Enseguida, Peña Nieto. En menos de 20 minutos dio un mensaje lleno de
obviedades, promesas, buenas intenciones. Aire. Firmó el dichoso compromiso
ante notario: trabajar para evitar la pobreza alimentaria, y dijo que el de él
sería un gobierno itinerante.
“Regresaré muchas veces”, les dijo a los miles y alzó el bastón. Fin.
Aplausos débiles. Música de telenovelas con su apellido repetido una y cien
veces.
Llegó el mejor momento del evento: la despedida, los besos, las fotos
con celulares tanto de chicas como de políticos que le sonríen cautivados al
candidato. La atracción del poder es física, sin duda. En eso, Peña Nieto se ve
pleno. Al rato se quitó el wachíkame napatza, se despeinó dejando sus cabellos
erizados por el gel y se puso de nuevo el sombrero vaquero.
Una niña le gritó a Angélica “¡Gaviota!” y le esposa del priista
corrió hacia ella. La pequeña quería también foto con Peña Nieto, quien
literalmente tuvo que arrancarse brazos de jovencitas enloquecidas.

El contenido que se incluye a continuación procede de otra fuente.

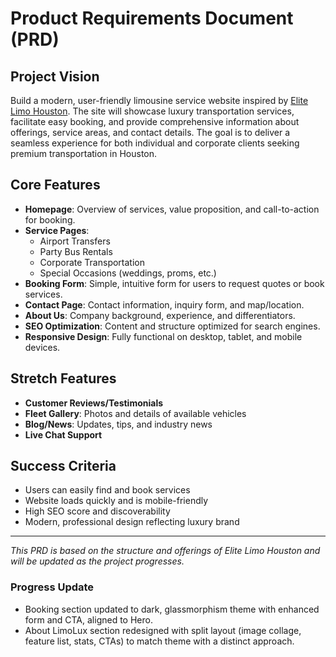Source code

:# Product Requirements Document (PRD)

## Project Vision

Build a modern, user-friendly limousine service website inspired by [Elite Limo Houston](https://elitelimohouston.com/). The site will showcase luxury transportation services, facilitate easy booking, and provide comprehensive information about offerings, service areas, and contact details. The goal is to deliver a seamless experience for both individual and corporate clients seeking premium transportation in Houston.

## Core Features

- **Homepage**: Overview of services, value proposition, and call-to-action for booking.
- **Service Pages**:
  - Airport Transfers
  - Party Bus Rentals
  - Corporate Transportation
  - Special Occasions (weddings, proms, etc.)
- **Booking Form**: Simple, intuitive form for users to request quotes or book services.
- **Contact Page**: Contact information, inquiry form, and map/location.
- **About Us**: Company background, experience, and differentiators.
- **SEO Optimization**: Content and structure optimized for search engines.
- **Responsive Design**: Fully functional on desktop, tablet, and mobile devices.

## Stretch Features

- **Customer Reviews/Testimonials**
- **Fleet Gallery**: Photos and details of available vehicles
- **Blog/News**: Updates, tips, and industry news
- **Live Chat Support**

## Success Criteria

- Users can easily find and book services
- Website loads quickly and is mobile-friendly
- High SEO score and discoverability
- Modern, professional design reflecting luxury brand

---

*This PRD is based on the structure and offerings of Elite Limo Houston and will be updated as the project progresses.*

### Progress Update

- Booking section updated to dark, glassmorphism theme with enhanced form and CTA, aligned to Hero.
- About LimoLux section redesigned with split layout (image collage, feature list, stats, CTAs) to match theme with a distinct approach.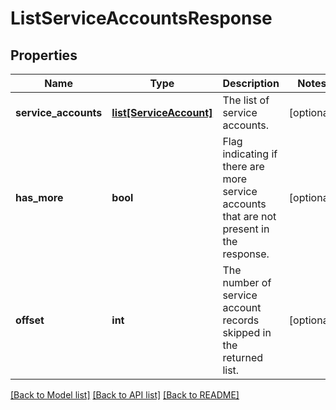 # ListServiceAccountsResponse

## Properties
Name | Type | Description | Notes
------------ | ------------- | ------------- | -------------
**service_accounts** | [**list[ServiceAccount]**](ServiceAccount.md) | The list of service accounts. | [optional] 
**has_more** | **bool** | Flag indicating if there are more service accounts that are not present in the response. | [optional] 
**offset** | **int** | The number of service account records skipped in the returned list. | [optional] 

[[Back to Model list]](../README.md#documentation-for-models) [[Back to API list]](../README.md#documentation-for-api-endpoints) [[Back to README]](../README.md)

Tres minutos más. El candidato subió a la camioneta. Ni saludó a los
pocos que le miraban hipnotizados.
Los demás, la mayoría, ya partieron. La gente indígena volverá hasta
la siguiente campaña del siguiente candidato que, la historia lo dice,
prometerá lo mismo. Quizá bajo el mismo sol y con la misma espera.